♀ my prince ♂
【玲央 side】
―20分前。
「…歩実、大丈夫だった?」
「うん、大丈夫。それより…これダメじゃん」
歩実はそう言いながら肩に回していた俺の腕を退けた。
「あっそっか。ごめん…」
「ううん。でも未亜ちゃんには悪いけど…ちょっと嬉しかった」
「え?」
何だよ、それ。どうゆう…。
「私ね…玲央が好きなの。
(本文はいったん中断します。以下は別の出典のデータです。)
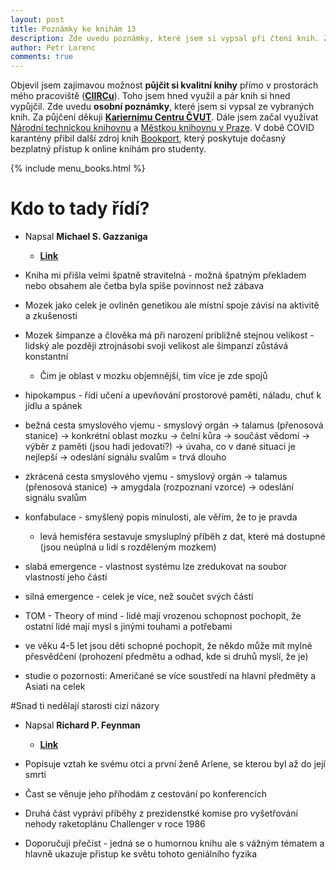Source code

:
 ```yaml
---
layout: post
title: Poznámky ke knihám 13
description: Zde uvedu poznámky, které jsem si vypsal při čtení knih. Za půjčení děkuji Kariernímu Centru ČVUT, Městké knihovně Praha, Národní technické knihovně a Bookportu.
author: Petr Lorenc
comments: true
---
```


Objevil jsem zajímavou možnost **půjčit si kvalitní knihy** přímo v prostorách mého pracoviště (<a href="https://www.ciirc.cvut.cz/">**CIIRCu**</a>). Toho jsem hned využil a pár knih si hned vypůjčil. Zde uvedu **osobní poznámky**, které jsem si vypsal ze vybraných knih. Za půjčení děkuji <a href="http://kariernicentrum.cz/">**Kariernímu Centru ČVUT**</a>. Dále jsem začal využívat <a href="https://www.techlib.cz/cs/">Národní technickou knihovnu</a> a <a href="https://www.mlp.cz/cz/">Městkou knihovnu v Praze</a>. V době COVID karantény přibil další zdroj knih <a href="https://www.bookport.cz/">Bookport</a>, který poskytuje dočasný bezplatný přístup k online knihám pro studenty.

{% include menu_books.html %}

# Kdo to tady řídí?

* Napsal **Michael S. Gazzaniga**
  * <a href="https://www.databazeknih.cz/knihy/kdo-to-tady-ridi-176907">**Link**</a>

* Kniha mi přišla velmi špatně stravitelná - možná špatným překladem nebo obsahem ale četba byla spíše povinnost než zábava

* Mozek jako celek je ovliněn genetikou ale místní spoje závisí na aktivitě a zkušenosti
* Mozek šimpanze a člověka má při narození približně stejnou velikost - lidský ale později ztrojnásobí svoji velikost ale šimpanzí zůstává konstantní
	* Čim je oblast v mozku objemnější, tim více je zde spojů 
* hipokampus - řídí učení a upevňování prostorové paměti, náladu, chuť k jídlu a spánek
* bežná cesta smyslového vjemu - smyslový orgán -> talamus (přenosová stanice) -> konkrétní oblast mozku -> čelní kůra -> součást vědomí -> výběr z paměti (jsou hadi jedovatí?) -> úvaha, co v dané situaci je nejlepší -> odeslání signálu svalům = trvá dlouho
* zkrácená cesta smyslového vjemu - smyslový orgán -> talamus (přenosová stanice) -> amygdala (rozpoznaní vzorce) -> odeslání signálu svalům 
* konfabulace - smyšlený popis minulosti, ale věřím, že to je pravda
	* levá hemisféra sestavuje smysluplný příběh z dat, které má dostupné (jsou neúplná u lidí s rozděleným mozkem)
* slabá emergence - vlastnost systému lze zredukovat na soubor vlastností jeho částí
* silná emergence - celek je více, než součet svých částí
* TOM - Theory of mind - lidé mají vrozenou schopnost pochopit, že ostatní lidé mají mysl s jinými touhami a potřebami
* ve věku 4-5 let jsou děti schopné pochopit, že někdo může mít mylné přesvědčení (prohození předmětu a odhad, kde si druhů myslí, že je)
* studie o pozornosti: Američané se více soustředí na hlavní předměty a Asiati na celek


#Snad ti nedělají starosti cizí názory

* Napsal **Richard P. Feynman**
  * <a href="https://www.databazeknih.cz/knihy/snad-ti-nedelaji-starosti-cizi-nazory-29005">**Link**</a>

* Popisuje vztah ke svému otci a první ženě Arlene, se kterou byl až do její smrti
* Čast se věnuje jeho příhodám z cestování po konferencích
* Druhá část vypráví příběhy z prezidenstké komise pro vyšetřování nehody raketoplánu Challenger v roce 1986
* Doporučuji přečíst - jedná se o humornou knihu ale s vážným tématem a hlavně ukazuje přistup ke světu tohoto geniálního fyzika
ずーっと前から」
そう思った時…歩実に突然そう告げられた。
「え…!?」
「けど留学して帰ってきたらあんなに可愛い彼女がいて…正直、すごいショックだった…」
次の瞬間に彼女は俯いた。
それじゃあ…未亜ちゃんと初めて会ったあの時…相当ショックを受けたってこと…?
「“私の方がずっと前から知ってるのに…何であの子のとこ行っちゃったの!?”って…」
「歩実…」
「でもね…?2人の邪魔をするつもりなんて…今は全然ないの…。ただ玲央に…好きって気持ち、伝えたかっただけだから…」
今度は俺を見ながら歩実は話し続ける。
歩実は…ずっとそんな風に思ってたんだな…俺のこと…。
「それに私、玲央も好きだけど…未亜ちゃんも好きだから、ちゃんと友達になりたいんだ…」
「そっか…ごめんな?歩実…」
「もう謝んないでよ、悲しくなるでしょっ!?それと…玲央にお願いがあるんだけど…」
「何?」
「玲央のこと………好きでいさせて…」
「え…!?歩実は…ほんとにそれでいいわけ?」
そう言う歩実に俺は驚いた。
「だって…すぐには諦められないんだもん…ずーっと…玲央が好きだったんだよ…!?」
「……」
俺が気づかなかったせいで…歩実の時間、奪っちゃってたんだもんな…。
「じゃあ…俺はもう何も言わない。歩実の好きにしたらいいよ」
「ありがとう…玲央。」
最後に見た歩実の顔はどこか清々しい表情な気がした。
未亜ちゃんが気にしてたこと…まじで当たってたんだな…。
歩実…本当にごめんな…?お前の気持ちに応えてやれなくて…。